- _ABOUT THIS TASK_
Where does the string "developed" appear? Copy every line of the entries below that holds it.

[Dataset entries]
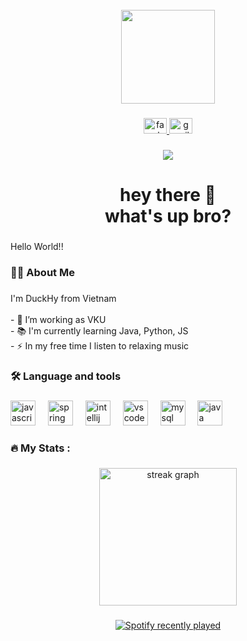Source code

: <br clear="both">

<div align="center" style={border: 1px solid black}>
  <img height="150" src="https://avatars.githubusercontent.com/u/181562561?s=96&v=4"  />
</div>

###

<div align="center">
  <a href="https://www.facebook.com/huynd040404" target="_blank">
    <img src="https://raw.githubusercontent.com/maurodesouza/profile-readme-generator/master/src/assets/icons/social/facebook/default.svg" width="37" height="25" alt="facebook logo"  />
  </a>
  <a href="nguynduchuy12@gmail.com" target="_blank">
    <img src="https://raw.githubusercontent.com/maurodesouza/profile-readme-generator/master/src/assets/icons/social/gmail/default.svg" width="37" height="25" alt="gmail logo"  />
  </a>
</div>

###

<div align="center">
  <img src="https://visitor-badge.laobi.icu/badge?page_id=duckhy04.duckhy04&"  />
</div>

###

<h1 align="center">hey there 👋<br>what's up bro?</h1>

###

<p align="left">Hello World!!</p>

###

<h3 align="left">👩‍💻  About Me</h3>

###

<p align="left">I'm DuckHy from Vietnam<br><br>- 🔭 I’m working as VKU<br>- 📚 I'm currently learning Java, Python, JS<br>- ⚡ In my free time I listen to relaxing music</p>

###

<h3 align="left">🛠 Language and tools</h3>

###

<div align="left">
  <img src="https://cdn.jsdelivr.net/gh/devicons/devicon/icons/javascript/javascript-original.svg" height="40" alt="javascript logo"  />
  <img width="12" />
  <img src="https://cdn.jsdelivr.net/gh/devicons/devicon/icons/spring/spring-original.svg" height="40" alt="spring logo"  />
  <img width="12" />
  <img src="https://cdn.jsdelivr.net/gh/devicons/devicon/icons/intellij/intellij-original.svg" height="40" alt="intellij logo"  />
  <img width="12" />
  <img src="https://cdn.jsdelivr.net/gh/devicons/devicon/icons/vscode/vscode-original.svg" height="40" alt="vscode logo"  />
  <img width="12" />
  <img src="https://cdn.jsdelivr.net/gh/devicons/devicon/icons/mysql/mysql-original.svg" height="40" alt="mysql logo"  />
  <img width="12" />
  <img src="https://cdn.jsdelivr.net/gh/devicons/devicon/icons/java/java-original.svg" height="40" alt="java logo"  />
</div>

###

<h3 align="left">🔥   My Stats :</h3>

###

<div align="center">
  <img src="https://streak-stats.demolab.com?user=duckhy04&locale=en&mode=daily&theme=dark&hide_border=false&border_radius=5&order=3" height="220" alt="streak graph"  />
</div>

###

<div align="center">
  <a href="https://open.spotify.com/user/314f5j4v5bid3hnftfqcblln7afm">
    <img src="https://spotify-recently-played-readme.vercel.app/api?user=314f5j4v5bid3hnftfqcblln7afm&count=5&unique=false" alt="Spotify recently played"  />
  </a>
</div>

###
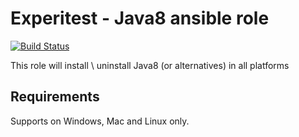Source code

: Experitest - Java8 ansible role
=========

[![Build Status](https://travis-ci.org/ExperitestOfficial/ansible-role-java8.svg?branch=master)](https://travis-ci.org/ExperitestOfficial/ansible-role-java8)

This role will install \ uninstall Java8 (or alternatives) in all platforms

Requirements
------------

Supports on Windows, Mac and Linux only.

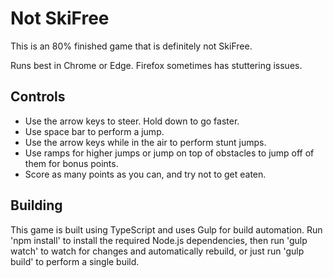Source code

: # Not SkiFree
This is an 80% finished game that is definitely not SkiFree.

Runs best in Chrome or Edge. Firefox sometimes has stuttering issues.

## Controls
* Use the arrow keys to steer. Hold down to go faster.
* Use space bar to perform a jump.
* Use the arrow keys while in the air to perform stunt jumps.
* Use ramps for higher jumps or jump on top of obstacles to jump off of them for bonus points.
* Score as many points as you can, and try not to get eaten.

## Building
This game is built using TypeScript and uses Gulp for build automation. Run 'npm install' to install the required Node.js dependencies, then run 'gulp watch' to watch for changes and automatically rebuild, or just run 'gulp build' to perform a single build.
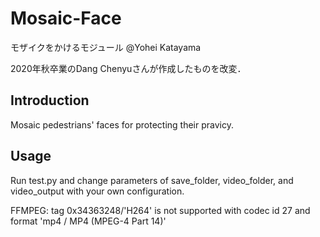 # Mosaic-Face
モザイクをかけるモジュール @Yohei Katayama

2020年秋卒業のDang Chenyuさんが作成したものを改変．
 

## Introduction
Mosaic pedestrians' faces for protecting their pravicy.


## Usage
Run test.py and change parameters of save_folder, video_folder, and video_output with your own configuration. 

FFMPEG: tag 0x34363248/'H264' is not supported with codec id 27 and format 'mp4 / MP4 (MPEG-4 Part 14)'
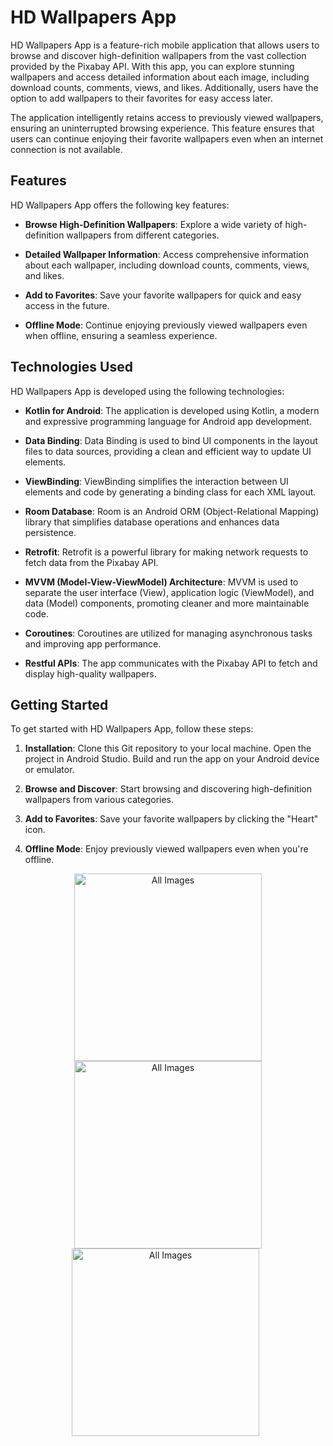 # HD Wallpapers App

HD Wallpapers App is a feature-rich mobile application that allows users to browse and discover high-definition wallpapers from the vast collection provided by the Pixabay API. With this app, you can explore stunning wallpapers and access detailed information about each image, including download counts, comments, views, and likes. Additionally, users have the option to add wallpapers to their favorites for easy access later.

The application intelligently retains access to previously viewed wallpapers, ensuring an uninterrupted browsing experience. This feature ensures that users can continue enjoying their favorite wallpapers even when an internet connection is not available.

## Features

HD Wallpapers App offers the following key features:

- **Browse High-Definition Wallpapers**: Explore a wide variety of high-definition wallpapers from different categories.

- **Detailed Wallpaper Information**: Access comprehensive information about each wallpaper, including download counts, comments, views, and likes.

- **Add to Favorites**: Save your favorite wallpapers for quick and easy access in the future.

- **Offline Mode**: Continue enjoying previously viewed wallpapers even when offline, ensuring a seamless experience.

## Technologies Used

HD Wallpapers App is developed using the following technologies:

- **Kotlin for Android**: The application is developed using Kotlin, a modern and expressive programming language for Android app development.

- **Data Binding**: Data Binding is used to bind UI components in the layout files to data sources, providing a clean and efficient way to update UI elements.

- **ViewBinding**: ViewBinding simplifies the interaction between UI elements and code by generating a binding class for each XML layout.

- **Room Database**: Room is an Android ORM (Object-Relational Mapping) library that simplifies database operations and enhances data persistence.

- **Retrofit**: Retrofit is a powerful library for making network requests to fetch data from the Pixabay API.

- **MVVM (Model-View-ViewModel) Architecture**: MVVM is used to separate the user interface (View), application logic (ViewModel), and data (Model) components, promoting cleaner and more maintainable code.

- **Coroutines**: Coroutines are utilized for managing asynchronous tasks and improving app performance.

- **Restful APIs**: The app communicates with the Pixabay API to fetch and display high-quality wallpapers.

## Getting Started

To get started with HD Wallpapers App, follow these steps:

1. **Installation**: Clone this Git repository to your local machine. Open the project in Android Studio. Build and run the app on your Android device or emulator.

2. **Browse and Discover**: Start browsing and discovering high-definition wallpapers from various categories.

3. **Add to Favorites**: Save your favorite wallpapers by clicking the "Heart" icon.

4. **Offline Mode**: Enjoy previously viewed wallpapers even when you're offline.

 <p align="center">
<img src="https://github.com/Aadulrehman/HD-Wallpapers/assets/100299631/d95846d9-628f-45db-a770-ab36713eae99" alt="All Images" width="300" />
<img src="https://github.com/Aadulrehman/HD-Wallpapers/assets/100299631/ebc1167a-444b-41c0-b992-30164dc470af" alt="All Images" width="300" />
<img src="https://github.com/Aadulrehman/HD-Wallpapers/assets/100299631/8b9de08d-d6fb-4646-b201-b9436d6a4210" alt="All Images" width="300" />
 </p>




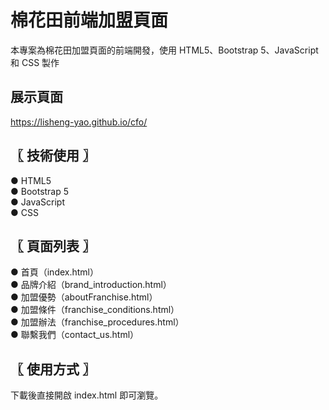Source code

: # 棉花田前端加盟頁面  
本專案為棉花田加盟頁面的前端開發，使用 HTML5、Bootstrap 5、JavaScript 和 CSS 製作 

## 展示頁面
https://lisheng-yao.github.io/cfo/

## 〖 技術使用 〗  
● HTML5  
● Bootstrap 5  
● JavaScript  
● CSS  

## 〖 頁面列表 〗  
● 首頁（index.html）  
● 品牌介紹（brand_introduction.html）  
● 加盟優勢（aboutFranchise.html）  
● 加盟條件（franchise_conditions.html）  
● 加盟辦法（franchise_procedures.html）  
● 聯繫我們（contact_us.html）

## 〖 使用方式 〗  
下載後直接開啟 index.html 即可瀏覽。
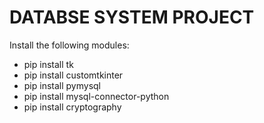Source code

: # DATABSE SYSTEM PROJECT
Install the following modules:
  - pip install tk
  - pip install customtkinter
  - pip install pymysql
  - pip install mysql-connector-python
  - pip install cryptography
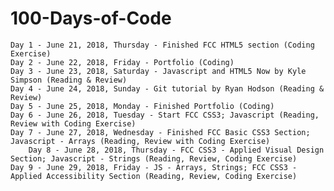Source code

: # 100-Days-of-Code

	Day 1 - June 21, 2018, Thursday - Finished FCC HTML5 section (Coding Exercise)
	Day 2 - June 22, 2018, Friday - Portfolio (Coding)
	Day 3 - June 23, 2018, Saturday - Javascript and HTML5 Now by Kyle Simpson (Reading & Review)
	Day 4 - June 24, 2018, Sunday - Git tutorial by Ryan Hodson (Reading & Review)
	Day 5 - June 25, 2018, Monday - Finished Portfolio (Coding)
	Day 6 - June 26, 2018, Tuesday - Start FCC CSS3; Javascript (Reading, Review with Coding Exercise)
	Day 7 - June 27, 2018, Wednesday - Finished FCC Basic CSS3 Section; Javascript - Arrays (Reading, Review with Coding Exercise)
        Day 8 - June 28, 2018, Thursday - FCC CSS3 - Applied Visual Design Section; Javascript - Strings (Reading, Review, Coding Exercise)
	Day 9 - June 29, 2018, Friday - JS - Arrays, Strings; FCC CSS3 - Applied Accessibility Section (Reading, Review, Coding Exercise) 

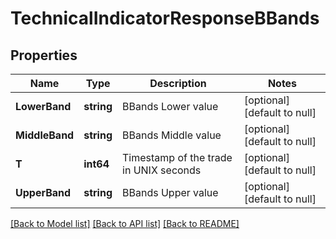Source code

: # TechnicalIndicatorResponseBBands

## Properties
Name | Type | Description | Notes
------------ | ------------- | ------------- | -------------
**LowerBand** | **string** | BBands Lower value | [optional] [default to null]
**MiddleBand** | **string** | BBands Middle value | [optional] [default to null]
**T** | **int64** | Timestamp of the trade in UNIX seconds | [optional] [default to null]
**UpperBand** | **string** | BBands Upper value | [optional] [default to null]

[[Back to Model list]](../README.md#documentation-for-models) [[Back to API list]](../README.md#documentation-for-api-endpoints) [[Back to README]](../README.md)

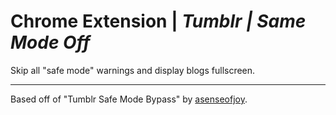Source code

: # Chrome Extension | _Tumblr | Same Mode Off_

Skip all "safe mode" warnings and display blogs fullscreen.

---

Based off of "Tumblr Safe Mode Bypass" by [asenseofjoy](https://github.com/asenseofjoy).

- _ANSWER FOR THE TASK_
HD Wallpapers App is developed using the following technologies:
- **Kotlin for Android**: The application is developed using Kotlin, a modern and expressive programming language for Android app development.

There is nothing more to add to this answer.